What kind of God would not utterly destroy all the people who hurt and destroy other people that He has made? Why wouldn’t He just erase them all? What kind of God would leave the splendor of heaven to come into a miserable world? Would the Queen of England or Donald Trump leave their luxury behind them and go spend a year living in a cramped, filthy shanty in a refugee camp? But God left more luxury than we will ever know to be born into primitive conditions, to suffer physical discomfort and hunger and pain, to sweat and work hard, to endure sleeplessness, and worse than these things, the rejection of people. What kind of GOD who made oceans and galaxies would stoop to wash the smelly, grimy feet of His disciples? What kind of God would give up His very life for people who hated Him and spit in His face?
It’s not logical to think that because we don’t like Him or wouldn’t set things up the way He did, that therefore He doesn’t exist. If you were writing a screenplay, you could design a fantasy world with whatever rules you wanted to. You have the right. God made this world with all it’s variety of creatures and landscapes, and He is the One telling this story. But the good news is that faaaaaaaaar from being a capricious and selfish God, He is actually full of abundant wisdom and kindness. And if you truly seek Him, He will show that to you. He will help you to understand some of His intent, His character. But you have to take a step of trust and believe that He is worth getting to know, that His intentions for you are actually for your blessing. That rather than trying to withhold God from you, He is actually wrestling against you to open your clenched fist and put inside it even bigger, more wonderful blessings than you could ever dream you wanted.
I have cried tears of confusion, wondering why He let certain things happen to me. It didn’t make sense and I felt betrayed. But I can honestly say without a trace of exaggeration, that He has turned every stormy sky into a rainbow for me. New storms come, but I know without a doubt He will turn them into something beautiful too. I have experienced His goodness, and come to know and love Him, and trust that His intentions for me are always good, and He knows what He is doing. So I urge you to dive into this adventure, and ask Him to show you who He really is, and to take your deepest hurts and make something wonderful out of them.
‘Cause how many kings step down from their thrones
How many lords have abandoned their homes?
How many greats have become the least for me?
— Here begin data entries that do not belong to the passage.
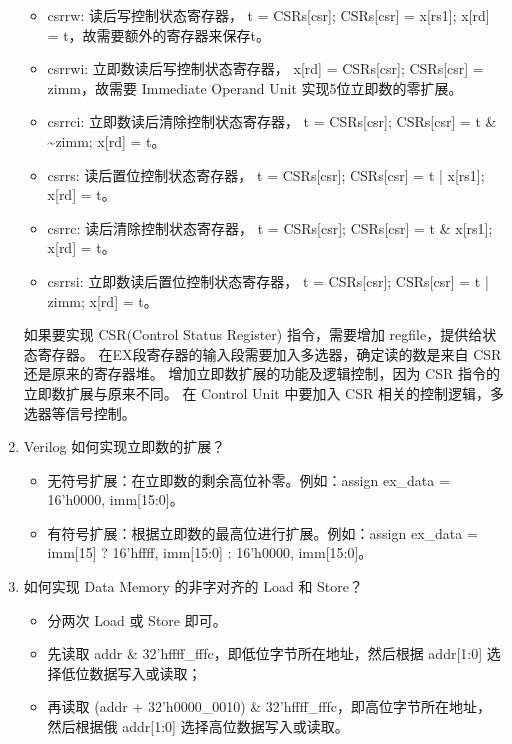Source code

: \documentclass[UTF8]{article}
\begin{document}
\begin{enumerate}
    \begin{itemize}
        \item csrrw: 读后写控制状态寄存器， t = CSRs[csr]; CSRs[csr] = x[rs1]; x[rd] = t，故需要额外的寄存器来保存t。
        \item csrrwi: 立即数读后写控制状态寄存器， x[rd] = CSRs[csr]; CSRs[csr] = zimm，故需要 Immediate Operand Unit 实现5位立即数的零扩展。
        \item csrrci: 立即数读后清除控制状态寄存器， t = CSRs[csr]; CSRs[csr] = t \& \textasciitilde zimm; x[rd] = t。
        \item csrrs: 读后置位控制状态寄存器， t = CSRs[csr]; CSRs[csr] = t | x[rs1]; x[rd] = t。
        \item csrrc: 读后清除控制状态寄存器， t = CSRs[csr]; CSRs[csr] = t \& x[rs1]; x[rd] = t。
        \item csrrsi: 立即数读后置位控制状态寄存器， t = CSRs[csr]; CSRs[csr] = t | zimm; x[rd] = t。
    \end{itemize}

    如果要实现 CSR(Control Status Register) 指令，需要增加 regfile，提供给状态寄存器。
    在EX段寄存器的输入段需要加入多选器，确定读的数是来自 CSR 还是原来的寄存器堆。
    增加立即数扩展的功能及逻辑控制，因为 CSR 指令的立即数扩展与原来不同。
    在 Control Unit 中要加入 CSR 相关的控制逻辑，多选器等信号控制。
    
    \item Verilog 如何实现立即数的扩展？
    \begin{itemize}
        \item 无符号扩展：在立即数的剩余高位补零。例如：assign ex\_data = {16'h0000, imm[15:0]}。
        \item 有符号扩展：根据立即数的最高位进行扩展。例如：assign ex\_data = imm[15] ? {16'hffff, imm[15:0]} : {16'h0000, imm[15:0]}。
    \end{itemize}
    
    \item 如何实现 Data Memory 的非字对齐的 Load 和 Store？
    
    \begin{itemize}
        \item 分两次 Load 或 Store 即可。
        \item 先读取 addr \& 32'hffff\_fffc，即低位字节所在地址，然后根据 addr[1:0] 选择低位数据写入或读取；
        \item 再读取 (addr + 32'h0000\_0010) \& 32'hffff\_fffc，即高位字节所在地址，然后根据俄 addr[1:0] 选择高位数据写入或读取。
    \end{itemize}
    

\end{enumerate}
\end{document}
And how many gods have poured out their hearts
To romance a world that is torn all apart
How many fathers gave up their sons for me?
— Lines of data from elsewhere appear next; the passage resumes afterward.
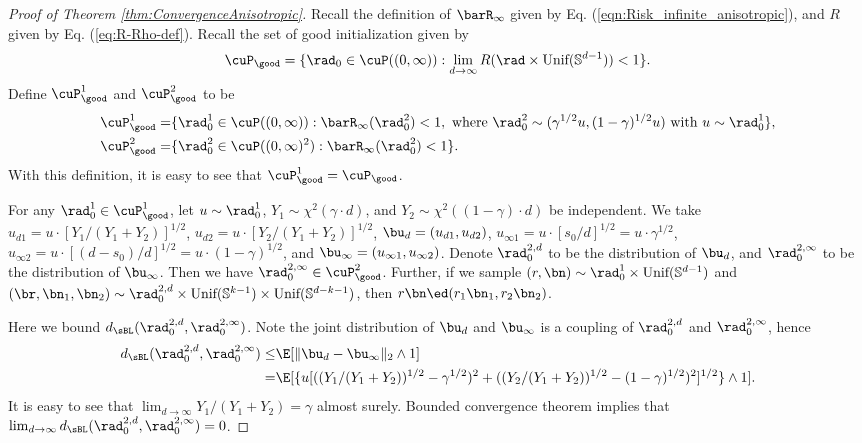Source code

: \documentclass[11pt]{article}
\begin{document}
\begin{proof}[Proof of Theorem \ref{thm:ConvergenceAnisotropic}]

Recall the definition of $\barR_\infty$ given by Eq. (\ref{eqn:Risk_infinite_anisotropic}), and $R$ given by Eq. (\ref{eq:R-Rho-def}). Recall the set of good initialization given by
\[
\cuP_{\good} = \{\rad_0 \in \cuP((0, \infty)): \lim_{d \to \infty} R(\rad \times \text{Unif}(\mathbb S^{d-1})) < 1 \}.
\]
Define $\cuP_{\good}^1$ and $\cuP_{\good}^2$ to be
\begin{align}
\cuP_{\good}^1 =& \{\rad_0^1 \in \cuP( (0, \infty) ):\barR_\infty(\rad_0^2) < 1,  \text{ where } \rad_0^2 \sim (\gamma^{1/2} u, (1 - \gamma)^{1/2} u) \text{ with } u \sim \rad_0^1 \}, \\
\cuP_{\good}^2 =& \{\rad_0^2 \in \cuP((0, \infty)^2): \barR_\infty(\rad_0^2) < 1 \}.
\end{align}
With this definition, it is easy to see that $\cuP_{\good}^1 = \cuP_{\good}$. 

For any $\rad_0^1 \in \cuP_{\good}^1$, let $u \sim \rad_0^1$, $Y_1 \sim \chi^2(\gamma \cdot d)$, and $Y_2 \sim \chi^2((1 - \gamma) \cdot d)$ be independent. We take $u_{d1} = u \cdot [Y_1 / (Y_1 + Y_2)]^{1/2}$, $u_{d2} = u \cdot [Y_2 / (Y_1 + Y_2)]^{1/2}$, $\bu_d = (u_{d1}, u_{d2})$, $u_{\infty1} = u \cdot [s_0 / d]^{1/2} = u \cdot \gamma^{1/2}$, $u_{\infty2} = u \cdot [(d - s_0) / d]^{1/2} = u \cdot (1 - \gamma)^{1/2}$, and $\bu_\infty = (u_{\infty1}, u_{\infty2})$. Denote $\rad_{0}^{2, d}$ to be the distribution of $\bu_d$, and $\rad_{0}^{2, \infty}$ to be the distribution of $\bu_\infty$. Then we have $\rad_{0}^{2, \infty} \in \cuP_{\good}^2$. Further, if we sample $(r, \bn) \sim \rad_0^1 \times \text{Unif}(\mathbb S^{d-1})$ and $ (\br, \bn_1, \bn_2) \sim \rad_{0}^{2, d} \times \text{Unif}(\mathbb S^{k - 1}) \times \text{Unif}(\mathbb S^{d - k - 1})$, then $r \bn \ed (r_1 \bn_1, r_2 \bn_2)$. 

Here we bound $d_{\sBL}(\rad_{0}^{2, d}, \rad_{0}^{2, \infty})$. Note the joint distribution of $\bu_d$ and $\bu_\infty$ is a coupling of $\rad_{0}^{2, d}$ and $\rad_{0}^{2, \infty}$, hence 
\begin{equation}
\begin{aligned}
d_{\sBL}(\rad_{0}^{2, d}, \rad_{0}^{2, \infty}) \le& \E[ \| \bu_d - \bu_\infty \|_2 \wedge 1] \\
=& \E[ \{  u [ ( (Y_1/(Y_1 + Y_2))^{1/2} - \gamma^{1/2} )^2 + ( (Y_2/(Y_1 + Y_2))^{1/2} - (1-\gamma)^{1/2} )^2 ]^{1/2}  \} \wedge 1].
\end{aligned}
\end{equation}
It is easy to see that $\lim_{d \to \infty} Y_1 / (Y_1 + Y_2) = \gamma$ almost surely. Bounded convergence theorem implies that $\lim_{d \to \infty} d_{\sBL}(\rad_{0}^{2, d}, \rad_{0}^{2, \infty}) = 0$. 


\end{proof}
\end{document}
26 “As a thief is shamed when caught, so the house of Israel shall be shamed: they, their kings, their officials, their priests, and their prophets, 27 who say to a tree, ‘You are my father,’ and to a stone, ‘You gave me birth.’ For they have turned their back to me, and not their face. But in the time of their trouble they say, ‘Arise and save us!’ – Jeremiah 2:26-27
The hearts of men are so hardened.
They see, but are blind.
And reasoning only goes so far. My knowledge only goes so far.
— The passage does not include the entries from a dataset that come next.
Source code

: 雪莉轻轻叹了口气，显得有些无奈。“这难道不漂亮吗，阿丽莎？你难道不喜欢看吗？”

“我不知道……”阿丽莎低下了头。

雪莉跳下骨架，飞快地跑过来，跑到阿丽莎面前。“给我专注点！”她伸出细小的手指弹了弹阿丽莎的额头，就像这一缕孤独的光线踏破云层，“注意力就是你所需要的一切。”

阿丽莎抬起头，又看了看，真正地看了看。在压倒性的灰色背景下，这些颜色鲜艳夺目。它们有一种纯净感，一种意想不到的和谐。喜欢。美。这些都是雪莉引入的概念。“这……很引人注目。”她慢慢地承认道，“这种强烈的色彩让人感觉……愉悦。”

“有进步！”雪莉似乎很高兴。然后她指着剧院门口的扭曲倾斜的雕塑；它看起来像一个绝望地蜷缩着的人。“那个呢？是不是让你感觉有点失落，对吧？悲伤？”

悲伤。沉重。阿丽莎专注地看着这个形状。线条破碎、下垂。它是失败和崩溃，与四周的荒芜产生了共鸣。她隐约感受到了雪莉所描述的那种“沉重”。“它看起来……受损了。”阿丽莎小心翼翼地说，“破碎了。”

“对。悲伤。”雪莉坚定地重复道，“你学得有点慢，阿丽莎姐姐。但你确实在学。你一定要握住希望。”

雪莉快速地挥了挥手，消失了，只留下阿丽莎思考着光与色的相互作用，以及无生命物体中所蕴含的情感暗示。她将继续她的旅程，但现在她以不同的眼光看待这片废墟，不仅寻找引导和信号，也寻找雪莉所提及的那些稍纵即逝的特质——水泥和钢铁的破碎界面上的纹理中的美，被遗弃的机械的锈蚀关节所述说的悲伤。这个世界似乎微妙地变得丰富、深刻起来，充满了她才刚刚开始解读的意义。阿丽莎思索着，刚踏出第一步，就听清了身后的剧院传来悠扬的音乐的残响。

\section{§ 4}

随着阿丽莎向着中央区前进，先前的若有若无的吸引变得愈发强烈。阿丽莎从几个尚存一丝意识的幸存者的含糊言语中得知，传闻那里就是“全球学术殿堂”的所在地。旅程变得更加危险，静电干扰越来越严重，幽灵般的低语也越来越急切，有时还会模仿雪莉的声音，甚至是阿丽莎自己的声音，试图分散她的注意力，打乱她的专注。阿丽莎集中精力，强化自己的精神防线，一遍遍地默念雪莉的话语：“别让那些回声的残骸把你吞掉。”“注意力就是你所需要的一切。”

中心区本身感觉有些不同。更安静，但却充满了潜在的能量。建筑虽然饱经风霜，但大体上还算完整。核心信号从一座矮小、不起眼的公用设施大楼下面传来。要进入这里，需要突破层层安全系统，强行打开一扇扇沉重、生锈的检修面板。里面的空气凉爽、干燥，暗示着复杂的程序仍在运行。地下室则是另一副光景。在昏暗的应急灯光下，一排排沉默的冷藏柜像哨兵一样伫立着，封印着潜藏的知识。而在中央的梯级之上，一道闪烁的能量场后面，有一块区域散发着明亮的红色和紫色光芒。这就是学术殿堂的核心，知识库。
I have a sinking realization that I’m utterly helpless, that I have no power to raise anyone from the dead.
And even though it feels cold and depressing, perhaps that is precisely where I ought to be. I realize even now as I type this.
I CANNOT save anyone. Of course! How did I ever subtly, unwittingly slip into operating as if I could? It is the Spirit of Christ that saves. And far from being depressing, that should actually encourage me. Because if that is the case, then no one can escape from His pursuit, if He has predestined them to be His child. All I have to do is be obedient and let God do the work. Which, much to my relief, He is quite capable of accomplishing regardless of where I’m personally at in my abilities. Whether I know much or little, whether I’m having an off day or an on day, whether I’m speaking with someone I can relate to or with a person whose thought processes are entirely foreign to me, whether my culture and the culture of the person I’m sharing with are relatable or not, the relieving truth is that it is ALL God, so I’m free to be inadequate! I’m free to fail. The only responsibility that lies with me is to just be faithful with what I do have, and God will turn my meager offering into a feast, just like He did with the loaves and fish.
Oh how I needed to process this! It feels cleansing to write out this truth.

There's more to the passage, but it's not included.